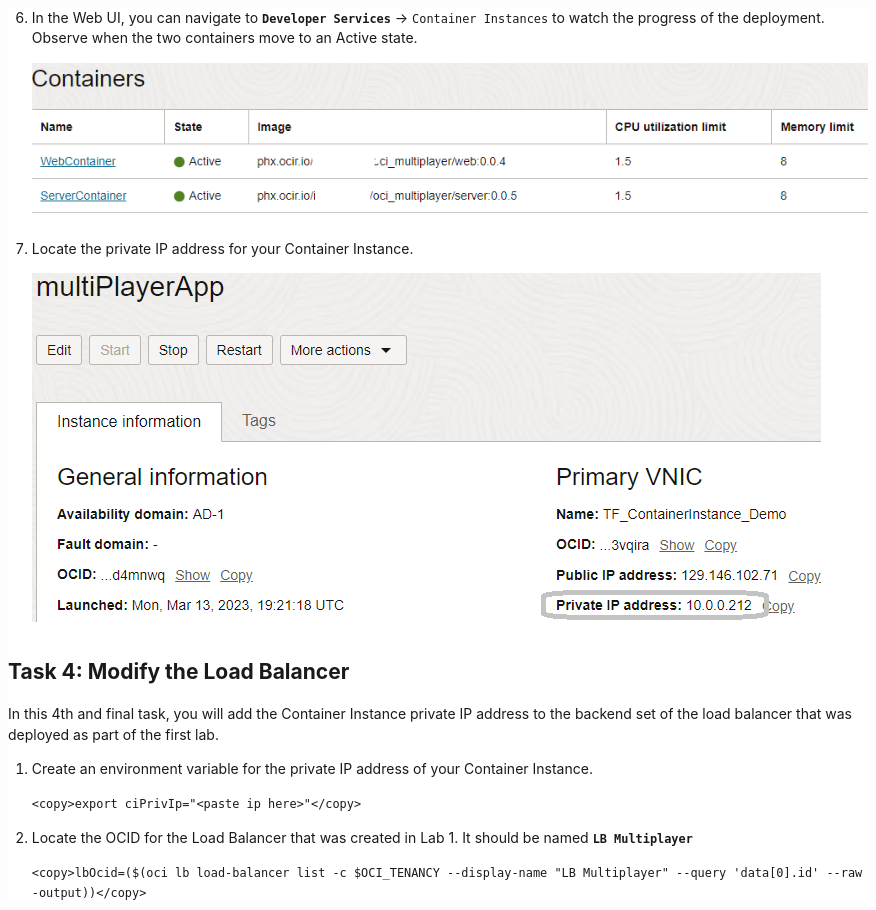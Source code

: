 6. In the Web UI, you can navigate to **`Developer Services`** -> `Container Instances` to watch the progress of the deployment. Observe when the two containers move to an Active state.

    ![CI Related Containers](images/ContainerInstance-containers.png)

7. Locate the private IP address for your Container Instance.

    ![CI Private IP](images/ContainerInstance-privateIp.png)

## Task 4: Modify the Load Balancer

In this 4th and final task, you will add the Container Instance private IP address to the backend set of the load balancer that was deployed as part of the first lab.

1. Create an environment variable for the private IP address of your Container Instance.

    ```
    <copy>export ciPrivIp="<paste ip here>"</copy>
    ```

2. Locate the OCID for the Load Balancer that was created in Lab 1. It should be named **`LB Multiplayer`**

    ```
    <copy>lbOcid=($(oci lb load-balancer list -c $OCI_TENANCY --display-name "LB Multiplayer" --query 'data[0].id' --raw-output))</copy>
    ```
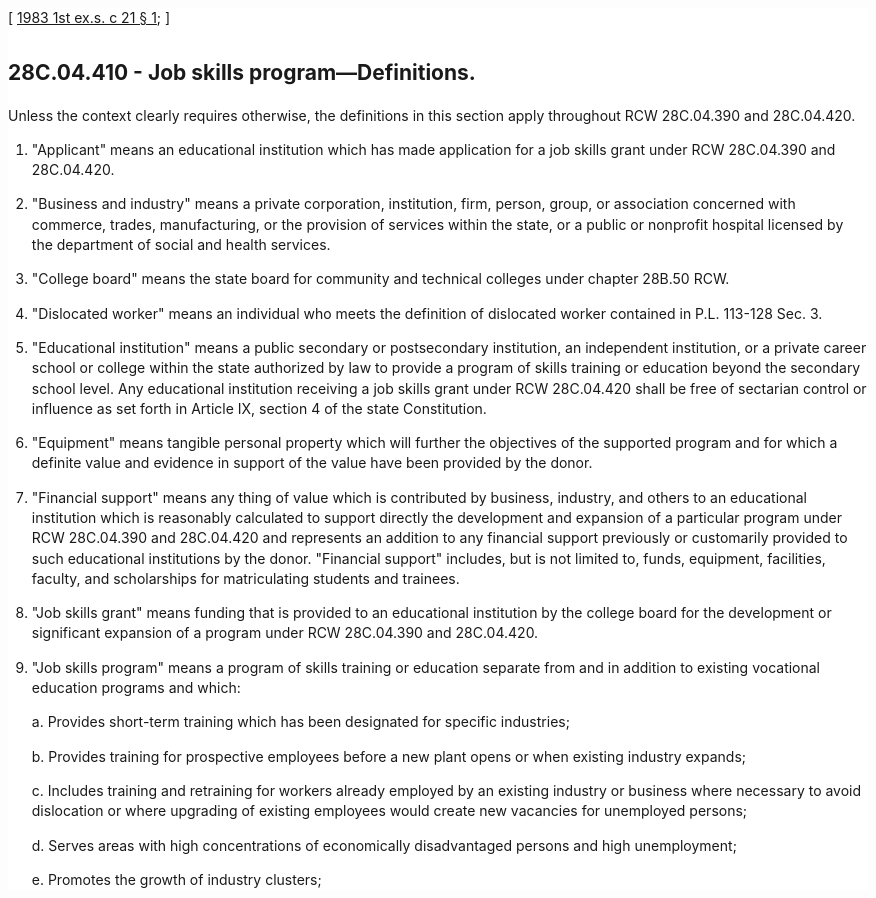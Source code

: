 \[ [1983 1st ex.s. c 21 § 1](http://leg.wa.gov/CodeReviser/documents/sessionlaw/1983ex1c21.pdf?cite=1983%201st%20ex.s.%20c%2021%20§%201); \]

## 28C.04.410 - Job skills program—Definitions.
Unless the context clearly requires otherwise, the definitions in this section apply throughout RCW 28C.04.390 and 28C.04.420.

1. "Applicant" means an educational institution which has made application for a job skills grant under RCW 28C.04.390 and 28C.04.420.

2. "Business and industry" means a private corporation, institution, firm, person, group, or association concerned with commerce, trades, manufacturing, or the provision of services within the state, or a public or nonprofit hospital licensed by the department of social and health services.

3. "College board" means the state board for community and technical colleges under chapter 28B.50 RCW.

4. "Dislocated worker" means an individual who meets the definition of dislocated worker contained in P.L. 113-128 Sec. 3.

5. "Educational institution" means a public secondary or postsecondary institution, an independent institution, or a private career school or college within the state authorized by law to provide a program of skills training or education beyond the secondary school level. Any educational institution receiving a job skills grant under RCW 28C.04.420 shall be free of sectarian control or influence as set forth in Article IX, section 4 of the state Constitution.

6. "Equipment" means tangible personal property which will further the objectives of the supported program and for which a definite value and evidence in support of the value have been provided by the donor.

7. "Financial support" means any thing of value which is contributed by business, industry, and others to an educational institution which is reasonably calculated to support directly the development and expansion of a particular program under RCW 28C.04.390 and 28C.04.420 and represents an addition to any financial support previously or customarily provided to such educational institutions by the donor. "Financial support" includes, but is not limited to, funds, equipment, facilities, faculty, and scholarships for matriculating students and trainees.

8. "Job skills grant" means funding that is provided to an educational institution by the college board for the development or significant expansion of a program under RCW 28C.04.390 and 28C.04.420.

9. "Job skills program" means a program of skills training or education separate from and in addition to existing vocational education programs and which:

    a. Provides short-term training which has been designated for specific industries;

    b. Provides training for prospective employees before a new plant opens or when existing industry expands;

    c. Includes training and retraining for workers already employed by an existing industry or business where necessary to avoid dislocation or where upgrading of existing employees would create new vacancies for unemployed persons;

    d. Serves areas with high concentrations of economically disadvantaged persons and high unemployment;

    e. Promotes the growth of industry clusters;
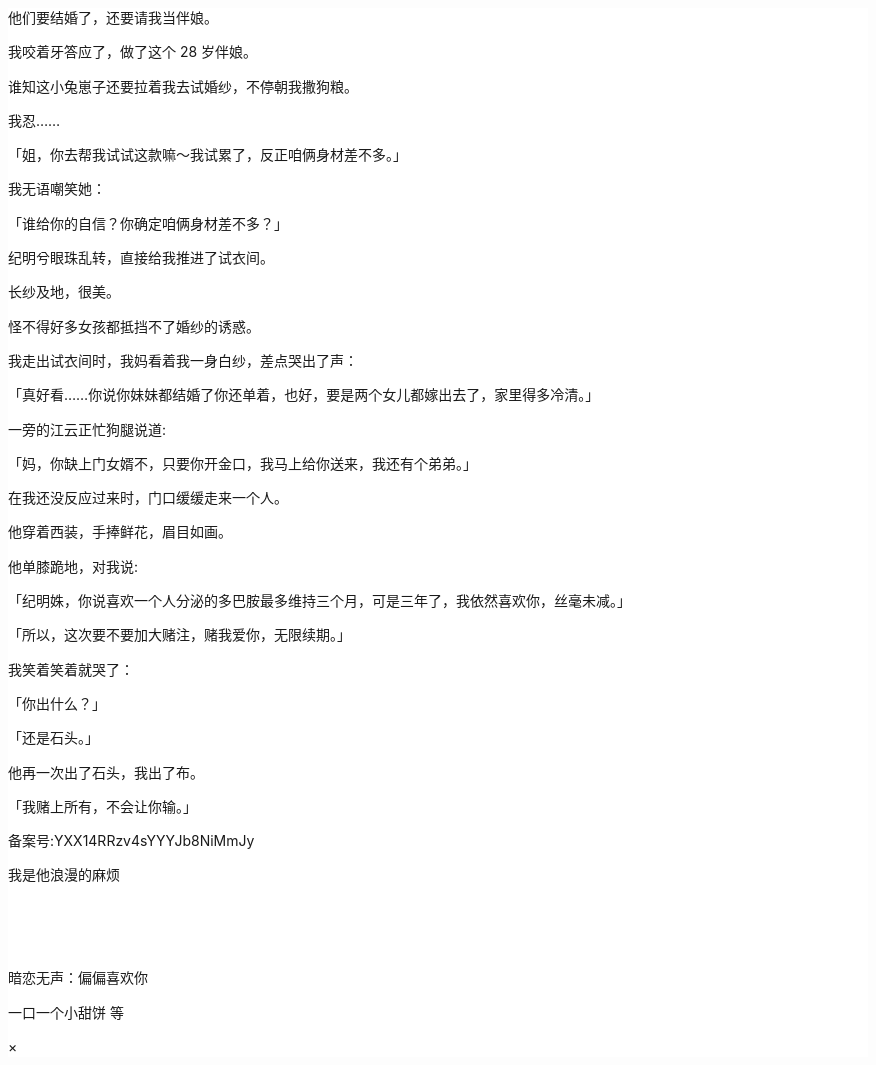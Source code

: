 他们要结婚了，还要请我当伴娘。

我咬着牙答应了，做了这个 28 岁伴娘。

谁知这小兔崽子还要拉着我去试婚纱，不停朝我撒狗粮。

我忍……

「姐，你去帮我试试这款嘛～我试累了，反正咱俩身材差不多。」

我无语嘲笑她：

「谁给你的自信？你确定咱俩身材差不多？」

纪明兮眼珠乱转，直接给我推进了试衣间。

长纱及地，很美。

怪不得好多女孩都抵挡不了婚纱的诱惑。

我走出试衣间时，我妈看着我一身白纱，差点哭出了声：

「真好看……你说你妹妹都结婚了你还单着，也好，要是两个女儿都嫁出去了，家里得多冷清。」

一旁的江云正忙狗腿说道:

「妈，你缺上门女婿不，只要你开金口，我马上给你送来，我还有个弟弟。」

在我还没反应过来时，门口缓缓走来一个人。

他穿着西装，手捧鲜花，眉目如画。

他单膝跪地，对我说:

「纪明姝，你说喜欢一个人分泌的多巴胺最多维持三个月，可是三年了，我依然喜欢你，丝毫未减。」

「所以，这次要不要加大赌注，赌我爱你，无限续期。」

我笑着笑着就哭了：

「你出什么？」

「还是石头。」

他再一次出了石头，我出了布。

「我赌上所有，不会让你输。」

备案号:YXX14RRzv4sYYYJb8NiMmJy

我是他浪漫的麻烦

​

​

暗恋无声：偏偏喜欢你

一口一个小甜饼 等

×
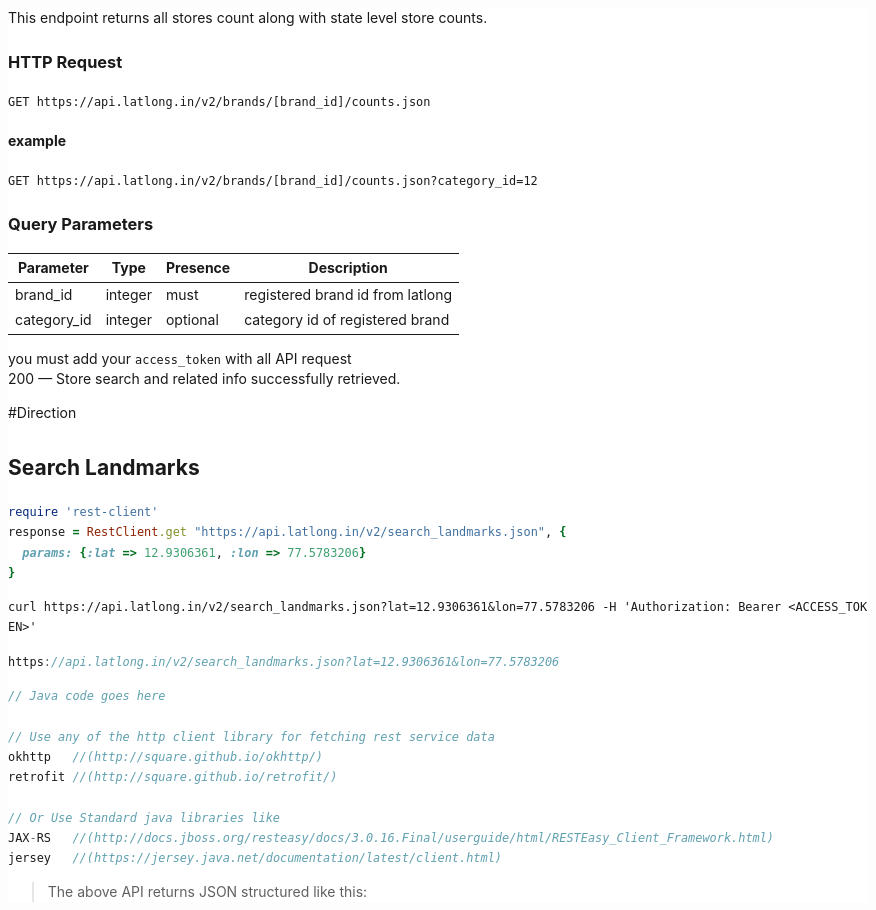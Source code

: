 This endpoint returns all stores count along with state level store counts.

### HTTP Request
`GET https://api.latlong.in/v2/brands/[brand_id]/counts.json`
####  example
`GET https://api.latlong.in/v2/brands/[brand_id]/counts.json?category_id=12`

### Query Parameters

Parameter | Type | Presence | Description
--------- | ---- | -------- | -----------
brand_id | integer | must | registered brand id from latlong
category_id | integer | optional | category id of registered brand

<aside class="notice">
  you must add your <code>access_token</code> with all API request
</aside>
<aside class="success">
200 — Store search and related info successfully retrieved.
</aside>

#Direction

## Search Landmarks

```ruby
require 'rest-client'
response = RestClient.get "https://api.latlong.in/v2/search_landmarks.json", {
  params: {:lat => 12.9306361, :lon => 77.5783206}
}
```

```shell
curl https://api.latlong.in/v2/search_landmarks.json?lat=12.9306361&lon=77.5783206 -H 'Authorization: Bearer <ACCESS_TOKEN>'
```

```javascript
https://api.latlong.in/v2/search_landmarks.json?lat=12.9306361&lon=77.5783206
```

```java
// Java code goes here

// Use any of the http client library for fetching rest service data
okhttp   //(http://square.github.io/okhttp/)
retrofit //(http://square.github.io/retrofit/)

// Or Use Standard java libraries like 
JAX-RS   //(http://docs.jboss.org/resteasy/docs/3.0.16.Final/userguide/html/RESTEasy_Client_Framework.html)
jersey   //(https://jersey.java.net/documentation/latest/client.html)
```

> The above API returns JSON structured like this:
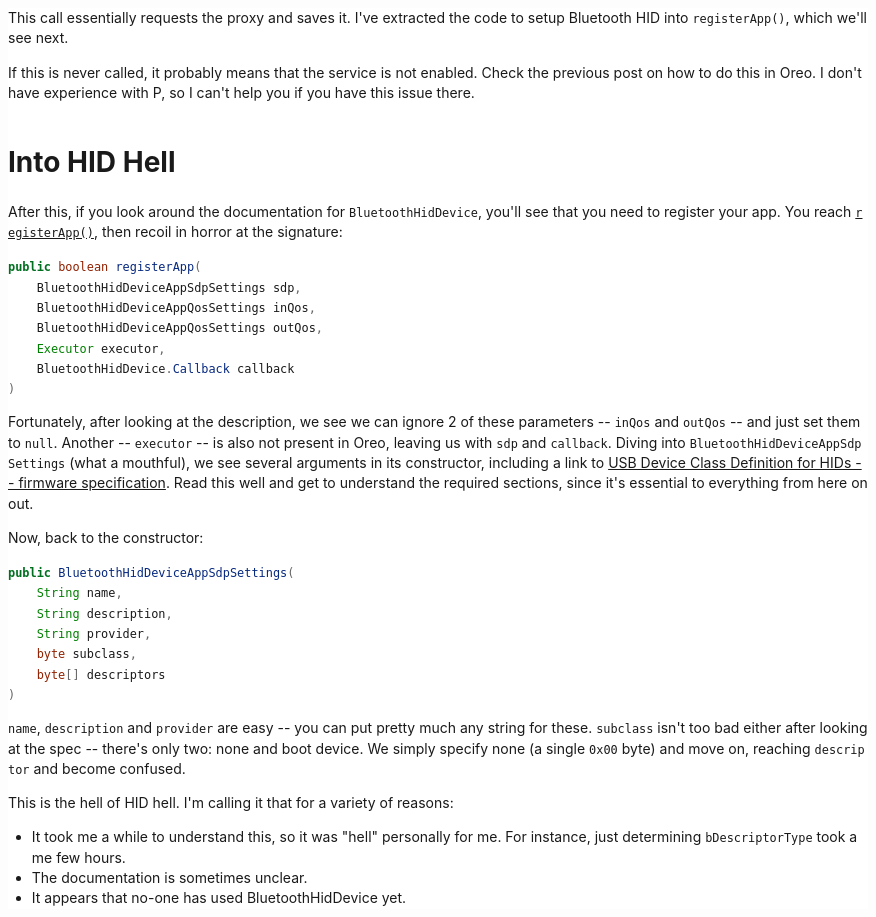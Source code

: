 This call essentially requests the proxy and saves it.
I've extracted the code to setup Bluetooth HID into `registerApp()`, which we'll see next.

If this is never called, it probably means that the service is not enabled.
Check the previous post on how to do this in Oreo.
I don't have experience with P, so I can't help you if you have this issue there.

# Into HID Hell

After this, if you look around the documentation for `BluetoothHidDevice`, you'll see that you need to register your app.
You reach [`registerApp()`][registerapp], then recoil in horror at the signature:

[registerapp]: https://developer.android.com/reference/android/bluetooth/BluetoothHidDevice#registerApp(android.bluetooth.BluetoothHidDeviceAppSdpSettings,%20android.bluetooth.BluetoothHidDeviceAppQosSettings,%20android.bluetooth.BluetoothHidDeviceAppQosSettings,%20java.util.concurrent.Executor,%20android.bluetooth.BluetoothHidDevice.Callback)

```java
public boolean registerApp(
	BluetoothHidDeviceAppSdpSettings sdp,
	BluetoothHidDeviceAppQosSettings inQos,
	BluetoothHidDeviceAppQosSettings outQos,
	Executor executor,
	BluetoothHidDevice.Callback callback
)
```

Fortunately, after looking at the description, we see we can ignore 2 of these parameters -- `inQos` and `outQos` -- and just set them to `null`.
Another -- `executor` -- is also not present in Oreo, leaving us with `sdp` and `callback`.
Diving into `BluetoothHidDeviceAppSdpSettings` (what a mouthful), we see several arguments in its constructor, including a link to [USB Device Class Definition for HIDs -- firmware specification][hid111].
Read this well and get to understand the required sections, since it's essential to everything from here on out.

[hid111]: https://www.usb.org/sites/default/files/documents/hid1_11.pdf

Now, back to the constructor:

```java
public BluetoothHidDeviceAppSdpSettings(
	String name,
	String description,
	String provider,
	byte subclass,
	byte[] descriptors
)
```

`name`, `description` and `provider` are easy -- you can put pretty much any string for these.
`subclass` isn't too bad either after looking at the spec -- there's only two: none and boot device.
We simply specify none (a single `0x00` byte) and move on, reaching `descriptor` and become confused.

This is the hell of HID hell.
I'm calling it that for a variety of reasons:

- It took me a while to understand this, so it was "hell" personally for me.
	For instance, just determining `bDescriptorType` took a me few hours.
- The documentation is sometimes unclear.
- It appears that no-one has used BluetoothHidDevice yet.


[ralismark/bluehid]: https://github.com/ralismark/bluehid
[bt-overview]: https://developer.android.com/guide/topics/connectivity/bluetooth
[getprofileproxy]: https://developer.android.com/reference/android/bluetooth/BluetoothAdapter#getProfileProxy(android.content.Context,%20android.bluetooth.BluetoothProfile.ServiceListener,%20int)
[^2]: See top of page 49 of the specification.
[^3]: [HID Usage Tables](https://www.usb.org/sites/default/files/documents/hut1_12v2.pdf), page 42
[descriptor-tool]: https://www.usb.org/document-library/hid-descriptor-tool
[hid-tutorial]: https://eleccelerator.com/tutorial-about-usb-hid-report-descriptors/
[ralismark/bluehid]: https://github.com/ralismark/bluehid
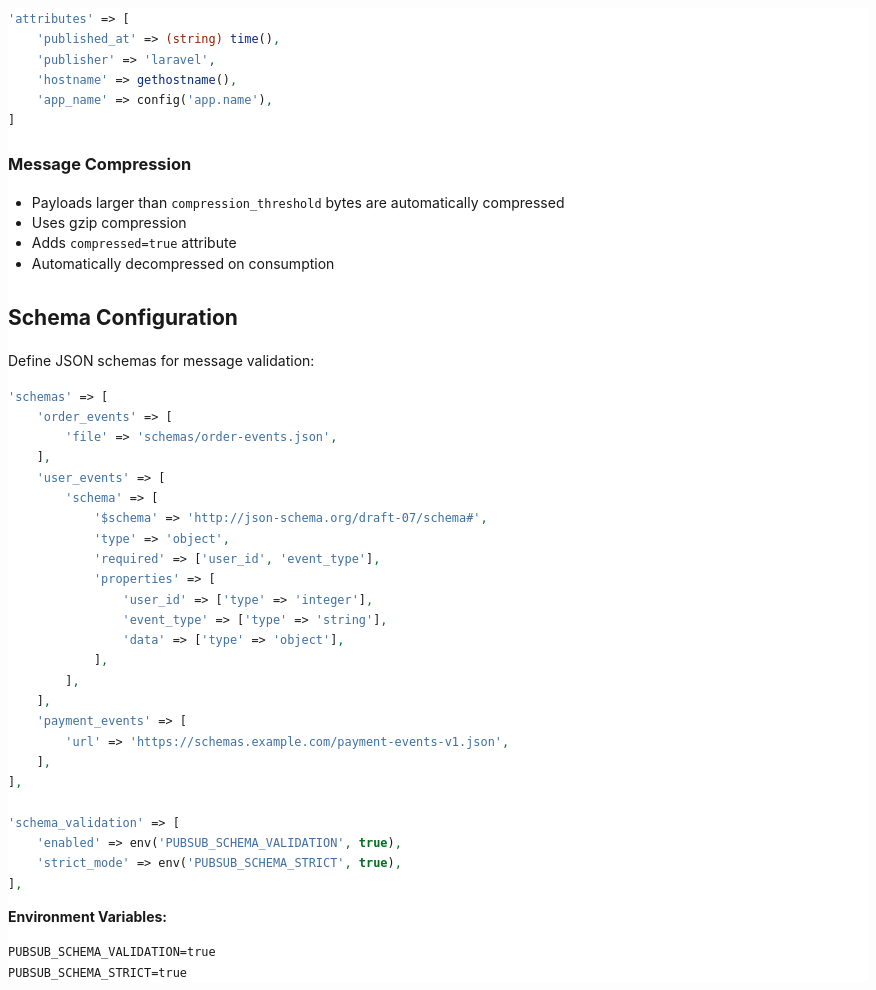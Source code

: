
 ```php
'attributes' => [
    'published_at' => (string) time(),
    'publisher' => 'laravel',
    'hostname' => gethostname(),
    'app_name' => config('app.name'),
]
```

### Message Compression

- Payloads larger than `compression_threshold` bytes are automatically compressed
- Uses gzip compression
- Adds `compressed=true` attribute
- Automatically decompressed on consumption

## Schema Configuration

Define JSON schemas for message validation:

```php
'schemas' => [
    'order_events' => [
        'file' => 'schemas/order-events.json',
    ],
    'user_events' => [
        'schema' => [
            '$schema' => 'http://json-schema.org/draft-07/schema#',
            'type' => 'object',
            'required' => ['user_id', 'event_type'],
            'properties' => [
                'user_id' => ['type' => 'integer'],
                'event_type' => ['type' => 'string'],
                'data' => ['type' => 'object'],
            ],
        ],
    ],
    'payment_events' => [
        'url' => 'https://schemas.example.com/payment-events-v1.json',
    ],
],

'schema_validation' => [
    'enabled' => env('PUBSUB_SCHEMA_VALIDATION', true),
    'strict_mode' => env('PUBSUB_SCHEMA_STRICT', true),
],
```

**Environment Variables:**

```dotenv
PUBSUB_SCHEMA_VALIDATION=true
PUBSUB_SCHEMA_STRICT=true
```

-.-.-

### What the exercise asks
Every line from the top of the entries through the line that holds "113-128 Sec. 3." is to be quoted exactly, please, and nothing else; omit the pictures.

### Task solution
Source code

: 6. In the Web UI, you can navigate to **`Developer Services`** -> `Container Instances` to watch the progress of the deployment. Observe when the two containers move to an Active state.

    ![CI Related Containers](images/ContainerInstance-containers.png)

7. Locate the private IP address for your Container Instance.

    ![CI Private IP](images/ContainerInstance-privateIp.png)

## Task 4: Modify the Load Balancer

In this 4th and final task, you will add the Container Instance private IP address to the backend set of the load balancer that was deployed as part of the first lab.

1. Create an environment variable for the private IP address of your Container Instance.

    ```
    <copy>export ciPrivIp="<paste ip here>"</copy>
    ```

2. Locate the OCID for the Load Balancer that was created in Lab 1. It should be named **`LB Multiplayer`**

    ```
    <copy>lbOcid=($(oci lb load-balancer list -c $OCI_TENANCY --display-name "LB Multiplayer" --query 'data[0].id' --raw-output))</copy>
    ```
Source code

: \[ [1983 1st ex.s. c 21 § 1](http://leg.wa.gov/CodeReviser/documents/sessionlaw/1983ex1c21.pdf?cite=1983%201st%20ex.s.%20c%2021%20§%201); \]

## 28C.04.410 - Job skills program—Definitions.
Unless the context clearly requires otherwise, the definitions in this section apply throughout RCW 28C.04.390 and 28C.04.420.

1. "Applicant" means an educational institution which has made application for a job skills grant under RCW 28C.04.390 and 28C.04.420.

2. "Business and industry" means a private corporation, institution, firm, person, group, or association concerned with commerce, trades, manufacturing, or the provision of services within the state, or a public or nonprofit hospital licensed by the department of social and health services.

3. "College board" means the state board for community and technical colleges under chapter 28B.50 RCW.

4. "Dislocated worker" means an individual who meets the definition of dislocated worker contained in P.L. 113-128 Sec. 3.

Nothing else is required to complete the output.